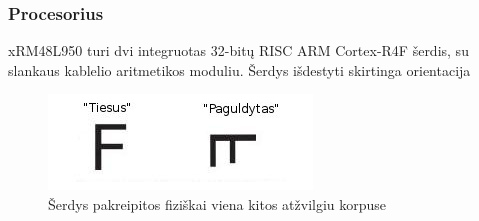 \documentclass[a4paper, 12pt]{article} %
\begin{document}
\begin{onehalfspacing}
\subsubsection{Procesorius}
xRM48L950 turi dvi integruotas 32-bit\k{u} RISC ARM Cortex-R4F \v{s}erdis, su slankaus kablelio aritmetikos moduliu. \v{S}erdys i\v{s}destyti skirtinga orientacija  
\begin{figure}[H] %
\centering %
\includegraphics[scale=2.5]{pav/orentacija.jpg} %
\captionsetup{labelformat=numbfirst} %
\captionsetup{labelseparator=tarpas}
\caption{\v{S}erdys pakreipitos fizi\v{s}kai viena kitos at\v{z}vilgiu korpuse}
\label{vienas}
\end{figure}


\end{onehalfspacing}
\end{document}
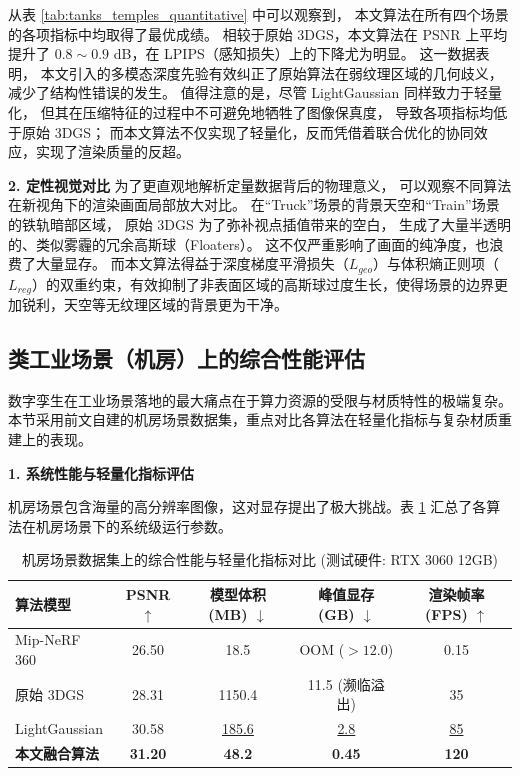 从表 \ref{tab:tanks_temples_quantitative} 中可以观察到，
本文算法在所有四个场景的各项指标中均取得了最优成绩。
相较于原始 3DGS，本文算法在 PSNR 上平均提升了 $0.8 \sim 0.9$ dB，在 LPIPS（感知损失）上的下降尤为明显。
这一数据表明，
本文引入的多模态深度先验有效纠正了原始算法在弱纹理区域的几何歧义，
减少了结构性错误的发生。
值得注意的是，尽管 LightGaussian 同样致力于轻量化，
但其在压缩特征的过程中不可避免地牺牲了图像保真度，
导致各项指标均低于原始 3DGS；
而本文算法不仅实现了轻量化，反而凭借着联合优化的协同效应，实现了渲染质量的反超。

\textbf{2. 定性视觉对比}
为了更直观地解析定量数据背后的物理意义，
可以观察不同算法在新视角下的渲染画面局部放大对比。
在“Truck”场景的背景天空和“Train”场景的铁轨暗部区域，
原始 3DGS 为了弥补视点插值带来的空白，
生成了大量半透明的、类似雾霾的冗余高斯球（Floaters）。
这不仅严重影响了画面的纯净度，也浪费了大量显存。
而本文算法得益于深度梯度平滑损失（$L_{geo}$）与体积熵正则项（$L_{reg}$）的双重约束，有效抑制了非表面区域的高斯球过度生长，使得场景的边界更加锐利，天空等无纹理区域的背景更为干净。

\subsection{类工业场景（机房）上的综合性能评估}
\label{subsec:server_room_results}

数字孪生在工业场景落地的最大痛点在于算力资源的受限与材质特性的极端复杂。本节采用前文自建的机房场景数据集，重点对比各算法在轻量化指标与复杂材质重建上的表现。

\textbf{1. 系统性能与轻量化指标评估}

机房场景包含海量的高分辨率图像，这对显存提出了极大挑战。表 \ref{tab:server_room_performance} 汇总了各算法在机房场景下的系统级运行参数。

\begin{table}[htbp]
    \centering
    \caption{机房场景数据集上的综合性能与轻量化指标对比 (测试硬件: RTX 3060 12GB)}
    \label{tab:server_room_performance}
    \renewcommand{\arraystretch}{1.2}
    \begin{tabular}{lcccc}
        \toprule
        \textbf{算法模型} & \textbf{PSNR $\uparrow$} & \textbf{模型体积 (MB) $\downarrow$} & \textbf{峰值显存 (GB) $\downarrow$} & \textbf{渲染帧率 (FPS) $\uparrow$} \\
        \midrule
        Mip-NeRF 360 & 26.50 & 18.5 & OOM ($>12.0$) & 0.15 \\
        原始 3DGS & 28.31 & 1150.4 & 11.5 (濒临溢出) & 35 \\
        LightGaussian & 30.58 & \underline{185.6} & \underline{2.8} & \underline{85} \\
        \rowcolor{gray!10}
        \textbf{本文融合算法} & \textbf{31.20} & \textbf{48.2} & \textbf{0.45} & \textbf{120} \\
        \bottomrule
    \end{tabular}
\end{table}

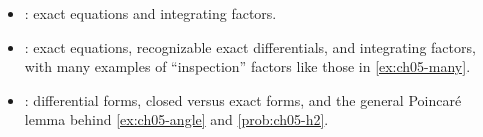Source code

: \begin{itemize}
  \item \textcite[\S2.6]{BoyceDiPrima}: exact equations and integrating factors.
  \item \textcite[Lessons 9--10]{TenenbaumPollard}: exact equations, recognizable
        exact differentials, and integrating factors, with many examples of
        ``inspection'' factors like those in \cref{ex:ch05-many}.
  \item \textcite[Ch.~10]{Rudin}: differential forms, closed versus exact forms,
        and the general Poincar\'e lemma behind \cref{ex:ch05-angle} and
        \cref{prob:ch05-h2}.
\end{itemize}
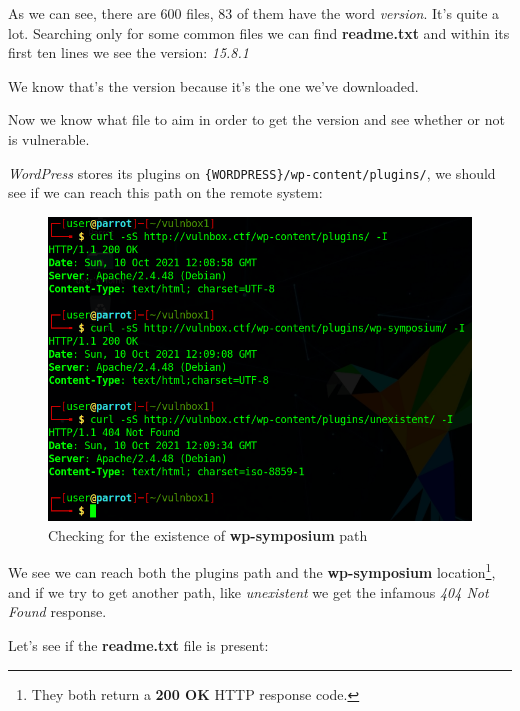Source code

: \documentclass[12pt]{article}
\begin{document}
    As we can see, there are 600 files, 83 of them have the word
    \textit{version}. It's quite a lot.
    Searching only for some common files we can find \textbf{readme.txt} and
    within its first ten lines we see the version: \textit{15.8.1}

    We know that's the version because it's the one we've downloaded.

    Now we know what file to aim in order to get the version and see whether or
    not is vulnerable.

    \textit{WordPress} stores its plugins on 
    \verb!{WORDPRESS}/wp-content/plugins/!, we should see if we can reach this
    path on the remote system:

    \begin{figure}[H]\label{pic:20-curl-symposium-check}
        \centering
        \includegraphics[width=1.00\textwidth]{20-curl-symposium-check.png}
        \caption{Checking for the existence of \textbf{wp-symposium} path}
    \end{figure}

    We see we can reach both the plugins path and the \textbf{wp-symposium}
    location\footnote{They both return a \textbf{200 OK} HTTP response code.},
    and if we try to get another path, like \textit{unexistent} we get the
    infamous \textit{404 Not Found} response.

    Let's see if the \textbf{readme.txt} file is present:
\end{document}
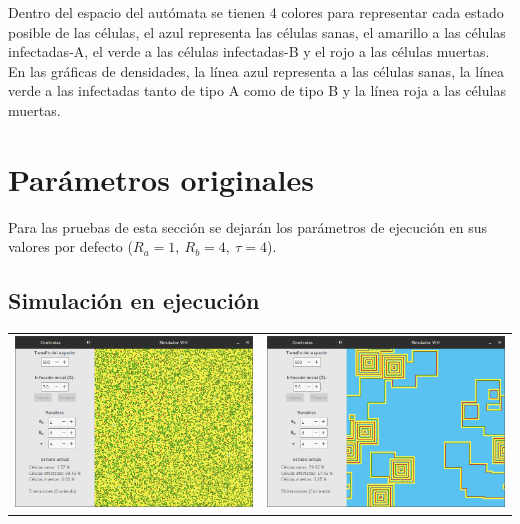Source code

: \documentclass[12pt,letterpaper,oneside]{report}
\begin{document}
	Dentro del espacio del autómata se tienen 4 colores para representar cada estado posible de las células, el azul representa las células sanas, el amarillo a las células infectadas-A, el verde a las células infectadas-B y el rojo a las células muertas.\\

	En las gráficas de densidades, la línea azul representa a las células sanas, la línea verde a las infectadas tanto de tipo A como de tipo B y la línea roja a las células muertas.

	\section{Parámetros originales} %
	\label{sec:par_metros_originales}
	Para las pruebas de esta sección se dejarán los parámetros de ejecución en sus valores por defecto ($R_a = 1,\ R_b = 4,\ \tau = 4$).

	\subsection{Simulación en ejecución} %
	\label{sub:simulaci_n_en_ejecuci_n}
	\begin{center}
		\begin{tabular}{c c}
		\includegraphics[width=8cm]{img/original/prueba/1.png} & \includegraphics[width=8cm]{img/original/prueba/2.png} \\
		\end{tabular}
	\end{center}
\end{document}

---

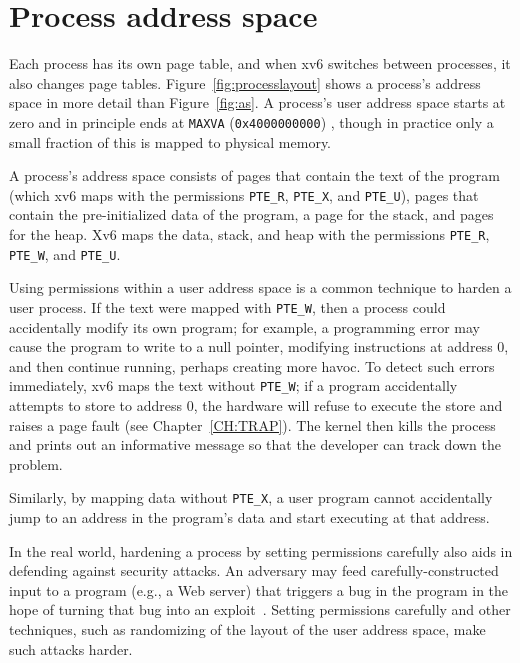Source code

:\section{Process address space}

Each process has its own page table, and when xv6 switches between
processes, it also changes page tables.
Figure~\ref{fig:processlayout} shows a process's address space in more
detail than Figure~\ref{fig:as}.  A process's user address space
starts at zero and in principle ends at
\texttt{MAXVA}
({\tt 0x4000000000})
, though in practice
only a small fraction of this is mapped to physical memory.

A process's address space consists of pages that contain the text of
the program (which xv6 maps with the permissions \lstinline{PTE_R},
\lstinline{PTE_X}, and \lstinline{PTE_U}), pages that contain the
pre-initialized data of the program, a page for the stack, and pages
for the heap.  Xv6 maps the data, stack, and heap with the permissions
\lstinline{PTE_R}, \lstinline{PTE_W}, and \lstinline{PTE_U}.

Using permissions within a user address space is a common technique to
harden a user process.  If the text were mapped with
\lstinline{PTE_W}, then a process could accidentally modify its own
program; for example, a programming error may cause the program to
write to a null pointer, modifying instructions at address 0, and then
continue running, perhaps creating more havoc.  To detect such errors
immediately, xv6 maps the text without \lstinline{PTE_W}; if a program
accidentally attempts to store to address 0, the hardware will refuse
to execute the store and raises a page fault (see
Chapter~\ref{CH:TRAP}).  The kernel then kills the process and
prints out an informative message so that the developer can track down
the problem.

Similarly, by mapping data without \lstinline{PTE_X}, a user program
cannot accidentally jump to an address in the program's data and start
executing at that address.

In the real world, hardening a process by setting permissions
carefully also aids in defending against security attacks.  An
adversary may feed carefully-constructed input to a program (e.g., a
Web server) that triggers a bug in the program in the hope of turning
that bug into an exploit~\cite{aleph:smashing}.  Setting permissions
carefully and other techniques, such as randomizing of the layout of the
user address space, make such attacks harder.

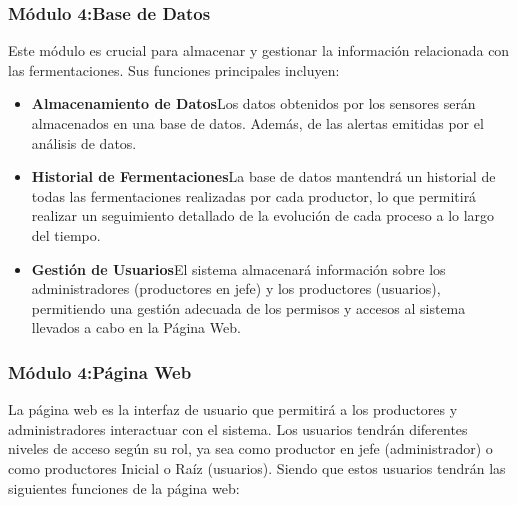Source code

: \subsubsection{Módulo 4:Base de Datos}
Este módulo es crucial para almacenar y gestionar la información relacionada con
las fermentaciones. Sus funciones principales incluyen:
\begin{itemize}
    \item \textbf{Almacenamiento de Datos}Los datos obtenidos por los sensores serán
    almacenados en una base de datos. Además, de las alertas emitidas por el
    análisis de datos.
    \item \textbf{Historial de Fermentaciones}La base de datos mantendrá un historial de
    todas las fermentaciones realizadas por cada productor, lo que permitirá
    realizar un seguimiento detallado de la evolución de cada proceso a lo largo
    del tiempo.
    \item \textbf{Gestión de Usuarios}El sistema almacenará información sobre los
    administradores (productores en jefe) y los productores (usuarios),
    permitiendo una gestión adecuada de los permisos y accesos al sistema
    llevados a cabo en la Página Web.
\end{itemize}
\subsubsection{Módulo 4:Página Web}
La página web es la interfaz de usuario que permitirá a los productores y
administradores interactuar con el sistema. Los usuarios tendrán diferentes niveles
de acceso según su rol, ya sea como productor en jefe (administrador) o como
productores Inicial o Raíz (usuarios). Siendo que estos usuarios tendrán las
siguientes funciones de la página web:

» THE PROBLEM
Write out, from the lines above, only those from the line with "quite a lot." to the line with "We know that's", exactly as given, including the first and the last.

» SOLUTION TO THE EXERCISE
    \textit{version}. It's quite a lot.
    Searching only for some common files we can find \textbf{readme.txt} and
    within its first ten lines we see the version: \textit{15.8.1}

    We know that's the version because it's the one we've downloaded.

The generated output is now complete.